Los forzadores de bloqueos: De Glasgow a
Charleston
Capítulo IX Entre dos
fuegos
La lancha, impelida por seis robustos remeros, volaba.
La niebla se iba condensando y Jacobo conseguía, no sin trabajo,
mantenerse en la línea de sus señales. Crockston estaba
hacia la proa y el señor Halliburtt hacia la popa, junto al
capitán. El prisionero, asombrado de la presencia de su criado,
había querido hablarle; pero éste le había rogado
por señas que guardara silencio.
Pero, así que la lancha estuvo en plena rada,
Crockston se decidió a hablar, pues comprendía la
ansiedad de su amo.
-Sí, querido amo -dijo-, el carcelero ocupa mi
lugar en el calabozo, gracias a dos puñetazos que le he
propinado, uno en la nuca y otro en el estómago, a manera de
narcótico, en el momento en que me entraba la cena.

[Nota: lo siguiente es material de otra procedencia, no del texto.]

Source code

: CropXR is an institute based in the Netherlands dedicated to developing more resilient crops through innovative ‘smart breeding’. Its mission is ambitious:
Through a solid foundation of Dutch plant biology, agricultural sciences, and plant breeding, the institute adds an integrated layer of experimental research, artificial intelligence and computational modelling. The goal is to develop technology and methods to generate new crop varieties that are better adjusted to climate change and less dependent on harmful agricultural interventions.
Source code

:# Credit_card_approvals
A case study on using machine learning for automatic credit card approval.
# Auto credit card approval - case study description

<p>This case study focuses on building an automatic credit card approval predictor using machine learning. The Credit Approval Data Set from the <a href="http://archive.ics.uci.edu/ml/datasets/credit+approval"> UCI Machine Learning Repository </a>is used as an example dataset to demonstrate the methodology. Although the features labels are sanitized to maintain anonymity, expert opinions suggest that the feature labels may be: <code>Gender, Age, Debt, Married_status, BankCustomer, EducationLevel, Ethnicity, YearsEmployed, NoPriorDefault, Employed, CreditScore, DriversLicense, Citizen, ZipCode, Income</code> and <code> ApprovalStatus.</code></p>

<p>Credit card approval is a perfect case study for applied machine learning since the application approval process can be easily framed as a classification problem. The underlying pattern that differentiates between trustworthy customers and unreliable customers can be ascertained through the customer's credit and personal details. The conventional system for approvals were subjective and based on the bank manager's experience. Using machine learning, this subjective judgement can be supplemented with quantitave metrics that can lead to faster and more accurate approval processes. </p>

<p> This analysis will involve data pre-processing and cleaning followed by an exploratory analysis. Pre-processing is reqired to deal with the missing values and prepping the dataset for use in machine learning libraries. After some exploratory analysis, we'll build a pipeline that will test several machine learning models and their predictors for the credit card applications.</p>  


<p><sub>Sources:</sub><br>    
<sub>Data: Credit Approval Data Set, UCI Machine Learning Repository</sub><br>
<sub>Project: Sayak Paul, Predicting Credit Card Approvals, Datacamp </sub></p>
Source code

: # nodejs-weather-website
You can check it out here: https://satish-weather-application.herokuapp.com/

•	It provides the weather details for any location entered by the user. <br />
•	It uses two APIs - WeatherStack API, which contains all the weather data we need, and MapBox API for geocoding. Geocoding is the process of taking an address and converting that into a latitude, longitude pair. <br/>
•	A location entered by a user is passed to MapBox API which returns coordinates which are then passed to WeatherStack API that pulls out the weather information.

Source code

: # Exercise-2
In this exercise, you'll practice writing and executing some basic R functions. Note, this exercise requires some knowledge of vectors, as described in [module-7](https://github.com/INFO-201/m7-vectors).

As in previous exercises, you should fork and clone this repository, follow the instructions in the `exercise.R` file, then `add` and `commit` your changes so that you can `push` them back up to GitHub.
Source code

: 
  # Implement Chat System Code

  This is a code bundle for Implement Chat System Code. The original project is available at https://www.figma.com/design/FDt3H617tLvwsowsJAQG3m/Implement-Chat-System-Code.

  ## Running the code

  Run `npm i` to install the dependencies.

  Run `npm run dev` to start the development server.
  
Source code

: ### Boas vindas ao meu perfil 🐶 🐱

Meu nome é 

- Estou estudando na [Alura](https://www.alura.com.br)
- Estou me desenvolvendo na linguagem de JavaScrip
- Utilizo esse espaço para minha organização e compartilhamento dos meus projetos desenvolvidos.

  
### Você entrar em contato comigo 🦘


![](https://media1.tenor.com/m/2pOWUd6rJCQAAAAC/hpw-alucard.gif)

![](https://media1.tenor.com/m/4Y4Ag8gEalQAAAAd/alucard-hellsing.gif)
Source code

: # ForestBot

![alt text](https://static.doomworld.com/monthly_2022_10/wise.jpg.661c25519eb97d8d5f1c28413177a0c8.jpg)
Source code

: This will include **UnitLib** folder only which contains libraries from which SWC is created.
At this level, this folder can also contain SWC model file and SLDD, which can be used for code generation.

¡Qué agradecido soy! Le he quitado la ropa y las llaves,
le he ido a buscar y le he conducido fuera de la ciudadela, a las
barbas de los soldados. ¡No era muy difícil!

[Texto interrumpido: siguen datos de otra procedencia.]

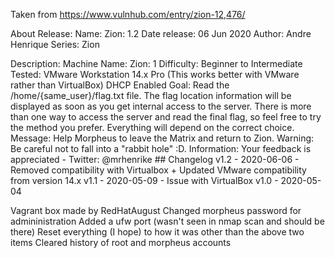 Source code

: Taken from https://www.vulnhub.com/entry/zion-12,476/ 

About Release:
    Name: Zion: 1.2
    Date release: 06 Jun 2020
    Author: Andre Henrique
    Series: Zion

Description:
    Machine Name: Zion: 1
    Difficulty: Beginner to Intermediate
    Tested: VMware Workstation 14.x Pro (This works better with VMware rather than VirtualBox)
    DHCP Enabled
    Goal: Read the /home/{same_user}/flag.txt file. The flag location information will be displayed as soon as you get internal access to the server. There is more than one way to access the server and read the final flag, so feel free to try the method you prefer. Everything will depend on the correct choice.
    Message: Help Morpheus to leave the Matrix and return to Zion.
    Warning: Be careful not to fall into a "rabbit hole" :D.
    Information: Your feedback is appreciated - Twitter: @mrhenrike
    ## Changelog v1.2 - 2020-06-06 - Removed compatibility with Virtualbox + Updated VMware compatibility from version 14.x v1.1 - 2020-05-09 - Issue with VirtualBox v1.0 - 2020-05-04

Vagrant box made by RedHatAugust
    Changed morpheus password for admininistration
    Added a ufw port (wasn't seen in nmap scan and should be there)
    Reset everything (I hope) to how it was other than the above two items
    Cleared history of root and morpheus accounts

-Pero ¿y mi hija? -preguntó
mister Halliburtt.
-A bordo del buque que nos ha de llevar a
Inglaterra.
-¡Mi hija está aquí! -gritó
el americano, levantándose del banco.
-¡Silencio! -exclamó Crockston-. Dentro
de algunos minutos estaremos a salvo.
La embarcación corría velozmente pero
algo a la ventura. En medio de la oscuridad, Jacobo no
distinguía los faroles del Delfín. Vacilaba acerca
de la dirección que debía seguir, y la oscuridad era tal
que los marineros no veían las extremidades de sus remos.

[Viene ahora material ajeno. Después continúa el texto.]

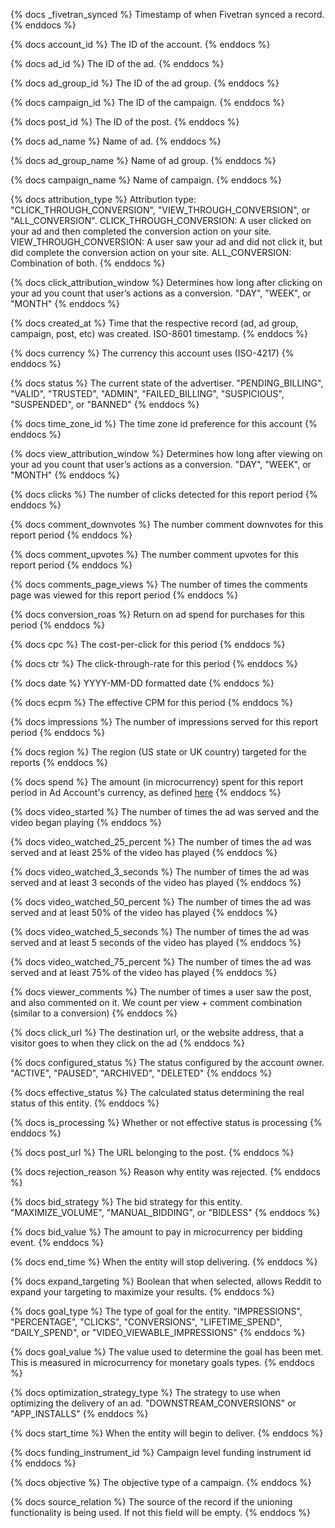 {% docs _fivetran_synced %}
Timestamp of when Fivetran synced a record.
{% enddocs %}

{% docs account_id %}
The ID of the account.
{% enddocs %}

{% docs ad_id %}
The ID of the ad.
{% enddocs %}

{% docs ad_group_id %}
The ID of the ad group.
{% enddocs %}

{% docs campaign_id %}
The ID of the campaign.
{% enddocs %}

{% docs post_id %}
The ID of the post.
{% enddocs %}

{% docs ad_name %}
Name of ad.
{% enddocs %}

{% docs ad_group_name %}
Name of ad group.
{% enddocs %}

{% docs campaign_name %}
Name of campaign.
{% enddocs %}

{% docs attribution_type %}
Attribution type: "CLICK_THROUGH_CONVERSION", "VIEW_THROUGH_CONVERSION", or "ALL_CONVERSION".
CLICK_THROUGH_CONVERSION: A user clicked on your ad and then completed the conversion action on your site. 
VIEW_THROUGH_CONVERSION: A user saw your ad and did not click it, but did complete the conversion action on your site.
ALL_CONVERSION: Combination of both.
{% enddocs %}

{% docs click_attribution_window %}
Determines how long after clicking on your ad you count that user’s actions as a conversion. "DAY", "WEEK", or "MONTH"
{% enddocs %}

{% docs created_at %}
Time that the respective record (ad, ad group, campaign, post, etc) was created. ISO-8601 timestamp.
{% enddocs %}

{% docs currency %}
The currency this account uses (ISO-4217)
{% enddocs %}

{% docs status %}
The current state of the advertiser. "PENDING_BILLING", "VALID", "TRUSTED", "ADMIN", "FAILED_BILLING", "SUSPICIOUS", "SUSPENDED", or "BANNED"
{% enddocs %}

{% docs time_zone_id %}
The time zone id preference for this account
{% enddocs %}

{% docs view_attribution_window %}
Determines how long after viewing on your ad you count that user’s actions as a conversion. "DAY", "WEEK", or "MONTH"
{% enddocs %}

{% docs clicks %}
The number of clicks detected for this report period
{% enddocs %}

{% docs comment_downvotes %}
The number comment downvotes for this report period
{% enddocs %}

{% docs comment_upvotes %}
The number comment upvotes for this report period
{% enddocs %}

{% docs comments_page_views %}
The number of times the comments page was viewed for this report period
{% enddocs %}

{% docs conversion_roas %}
Return on ad spend for purchases for this period
{% enddocs %}

{% docs cpc %}
The cost-per-click for this period
{% enddocs %}

{% docs ctr %}
The click-through-rate for this period
{% enddocs %}

{% docs date %}
YYYY-MM-DD formatted date
{% enddocs %}

{% docs ecpm %}
The effective CPM for this period
{% enddocs %}

{% docs impressions %}
The number of impressions served for this report period
{% enddocs %}

{% docs region %}
The region (US state or UK country) targeted for the reports
{% enddocs %}

{% docs spend %}
The amount (in microcurrency) spent for this report period in Ad Account's currency, as defined [here](https://ads-api.reddit.com/docs/#tag/Reporting/paths/~1api~1v2.0~1accounts~1{account_id}~1reports/get)
{% enddocs %}

{% docs video_started %}
The number of times the ad was served and the video began playing
{% enddocs %}

{% docs video_watched_25_percent %}
The number of times the ad was served and at least 25% of the video has played
{% enddocs %}

{% docs video_watched_3_seconds %}
The number of times the ad was served and at least 3 seconds of the video has played
{% enddocs %}

{% docs video_watched_50_percent %}
The number of times the ad was served and at least 50% of the video has played
{% enddocs %}

{% docs video_watched_5_seconds %}
The number of times the ad was served and at least 5 seconds of the video has played
{% enddocs %}

{% docs video_watched_75_percent %}
The number of times the ad was served and at least 75% of the video has played
{% enddocs %}

{% docs viewer_comments %}
The number of times a user saw the post, and also commented on it. We count per view + comment combination (similar to a conversion)
{% enddocs %}

{% docs click_url %}
The destination url, or the website address, that a visitor goes to when they click on the ad
{% enddocs %}

{% docs configured_status %}
The status configured by the account owner. "ACTIVE", "PAUSED", "ARCHIVED", "DELETED"
{% enddocs %}

{% docs effective_status %}
The calculated status determining the real status of this entity.
{% enddocs %}

{% docs is_processing %}
Whether or not effective status is processing
{% enddocs %}

{% docs post_url %}
The URL belonging to the post.
{% enddocs %}

{% docs rejection_reason %}
Reason why entity was rejected.
{% enddocs %}

{% docs bid_strategy %}
The bid strategy for this entity. "MAXIMIZE_VOLUME", "MANUAL_BIDDING", or "BIDLESS"
{% enddocs %}

{% docs bid_value %}
The amount to pay in microcurrency per bidding event.
{% enddocs %}

{% docs end_time %}
When the entity will stop delivering.
{% enddocs %}

{% docs expand_targeting %}
Boolean that when selected, allows Reddit to expand your targeting to maximize your results.
{% enddocs %}

{% docs goal_type %}
The type of goal for the entity. "IMPRESSIONS", "PERCENTAGE", "CLICKS", "CONVERSIONS", "LIFETIME_SPEND", "DAILY_SPEND", or "VIDEO_VIEWABLE_IMPRESSIONS"
{% enddocs %}

{% docs goal_value %}
The value used to determine the goal has been met. This is measured in microcurrency for monetary goals types.
{% enddocs %}

{% docs optimization_strategy_type %}
The strategy to use when optimizing the delivery of an ad.  "DOWNSTREAM_CONVERSIONS" or "APP_INSTALLS"
{% enddocs %}

{% docs start_time %}
When the entity will begin to deliver.
{% enddocs %}

{% docs funding_instrument_id %}
Campaign level funding instrument id
{% enddocs %}

{% docs objective %}
The objective type of a campaign.
{% enddocs %}

{% docs source_relation %}
The source of the record if the unioning functionality is being used. If not this field will be empty.
{% enddocs %} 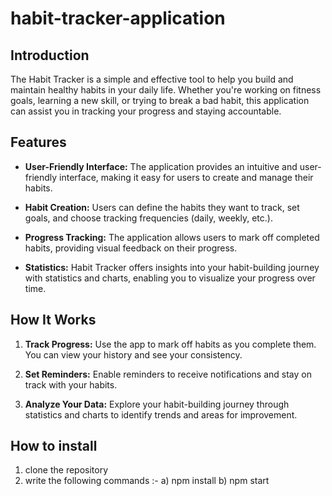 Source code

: # habit-tracker-application
## Introduction

The Habit Tracker is a simple and effective tool to help you build and maintain healthy habits in your daily life. Whether you're working on fitness goals, learning a new skill, or trying to break a bad habit, this application can assist you in tracking your progress and staying accountable.

## Features

- **User-Friendly Interface:** The application provides an intuitive and user-friendly interface, making it easy for users to create and manage their habits.

- **Habit Creation:** Users can define the habits they want to track, set goals, and choose tracking frequencies (daily, weekly, etc.).

- **Progress Tracking:** The application allows users to mark off completed habits, providing visual feedback on their progress.

- **Statistics:** Habit Tracker offers insights into your habit-building journey with statistics and charts, enabling you to visualize your progress over time.

## How It Works

1. **Track Progress:** Use the app to mark off habits as you complete them. You can view your history and see your consistency.

2. **Set Reminders:** Enable reminders to receive notifications and stay on track with your habits.

3. **Analyze Your Data:** Explore your habit-building journey through statistics and charts to identify trends and areas for improvement.


## How to install 

1. clone the repository
2. write the following commands :-
   a) npm install
   b) npm start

-¿Qué sucede, señor Jacobo? -dijo
Crockston.
-Debemos haber andado más de milla y media
-respondió el capitán-. ¿No ves nada,
Crockston?
-Nada, y tengo buena vista. Pero ¡bah! ya
llegaremos. No saben nada allá abajo.
Aún no había pronunciado estas palabras
cuando un cohete rasgó las tinieblas hasta una altura
prodigiosa.
-¡Una señal! -exclamó Jacobo
Playfair.
-¡Diablo! -dijo Crockston-. Debe venir de la
ciudadela. Esperemos.
Otro cohete, y después otro siguieron al
primero. Casi en el acto, la misma señal se repitió a una
milla de distancia de la embarcación, hacia delante.
-Este viene del fuerte Sumter -exclamó
Crockston-, y es la señal de la evasión. ¡Fuerza!
¡De remo! ¡Todo está descubierto!
-¡Remen firme, amigos míos! -gritó
Jacobo, animando a sus marineros-. Esos cohetes han alumbrado mi
camino. El Delfín no dista de nosotros cien yardas. Oigo
la campana de a bordo. ¡Adelante! ¡Veinte libras para
ustedes si llegamos en cinco minutos!
La barca parecía rozar sólo las olas.
Todos los corazones palpitaban con violencia. Un cañonazo
acababa de resonar en dirección a la ciudad, a veinte brazas de
la embarcación. Crockston oyó pasar un cuerpo
rápido que podía ser un proyectil.
La campana del Delfín se había
lanzado a vuelo. La lancha se acercaba. Algunos golpes de remo hicieron
que atracasen, y pocos segundos después, Jenny caía en
brazos de su padre.
La lancha fue izada enseguida y Jacobo subió a
la toldilla.
-Señor Mathew, ¿hay presión?
-Sí, capitán.
-Corte la amarra, y a toda máquina.
Algunos minutos después, las dos hélices
llevaban el buque hacia el paso principal, separándole del
fuerte Sumter.
-Señor Mathew -dijo Jacobo-, no podemos pensar
en tomar los pasos de Sullivan, pues caeríamos bajo el fuego de
los confederados.
Acerquémonos cuanto podamos a la derecha de la
rada, aunque nos expongamos a recibir los proyectiles federales.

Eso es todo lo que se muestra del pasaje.